Tönen im Weltinnenraumsound
Foto:privat
Angelika Overath vorgestern in der NZZ über den neuen Gedichtband von Nadja Küchenmeister:
„Das Gedicht bleibt Sang, im Klang ein Trost. Die Autorin flirtet mit Terzinen und Bennschem Parlando, gestaltet Rondobögen, Zeilen kehren wieder und erhalten im Echo einen spielerisch neuen Sinn. Es sind sprachfromme, dinggläubige Gebete, «briefe nach hause» in eine verlorene Vergangenheit, die ewig aufleuchten soll. Nirgends wird Welt sein wie damals. Rilke also, T. S. Eliot, W. G. Sebald, Jandl, Benn und Baudelaire, Tom Waits und die Beach Boys. Und Dante. Schreiben heisst hineinschreiben in den Weltinnenraum-Sound des 21. Jahrhunderts und den eigenen Ton im hohen Summen finden.

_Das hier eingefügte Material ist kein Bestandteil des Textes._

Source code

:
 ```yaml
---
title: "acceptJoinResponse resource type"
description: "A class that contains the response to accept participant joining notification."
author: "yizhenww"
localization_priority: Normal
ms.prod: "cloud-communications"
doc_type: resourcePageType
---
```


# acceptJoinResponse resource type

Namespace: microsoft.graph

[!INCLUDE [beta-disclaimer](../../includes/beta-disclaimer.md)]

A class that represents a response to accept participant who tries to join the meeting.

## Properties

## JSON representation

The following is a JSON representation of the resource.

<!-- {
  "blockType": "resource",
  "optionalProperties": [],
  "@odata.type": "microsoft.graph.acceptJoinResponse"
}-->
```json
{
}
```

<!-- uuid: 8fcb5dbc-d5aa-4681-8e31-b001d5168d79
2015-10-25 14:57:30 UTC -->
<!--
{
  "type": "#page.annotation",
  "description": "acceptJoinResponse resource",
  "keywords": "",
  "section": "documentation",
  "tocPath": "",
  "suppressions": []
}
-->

In diesen Versen von Nadja Küchenmeister kommt ein grosses, letztlich romantisches Vertrauen (an das Lied, das Schlafendes weckt) zusammen mit einem grossen Ausgesetztsein. Sorgfältig federt sie die Andacht ab durch einen schnoddrigen Ton, der Frische gibt: «der morgen war übel, richtig übel», bevor das Liebesgedicht in der melancholischen Coda ausklingt: «wenn etwas heilen, wirklich / heilen kann, dann ist das morgenlicht bestimmt ein teil davon.» Und der Leser begreift, es ist das Sprachlicht, die Sonne ihres Tons («aus dem mond und aus dem mund»), die sie noch über das «waste land» eines ehemaligen Truppenübungsplatzes im österreichischen Waldviertel legt oder auf ein Bahnhofareal in Mecklenburg, wo nicht das Reisen, sondern das Entgleisen des Lebens durch den Glanz der Aufmerksamkeit seine Würde erhält.“
Nadja Küchenmeister: Unter dem Wacholder. Gedichte. Verlag Schöffling & Co., Frankfurt am Main 2014.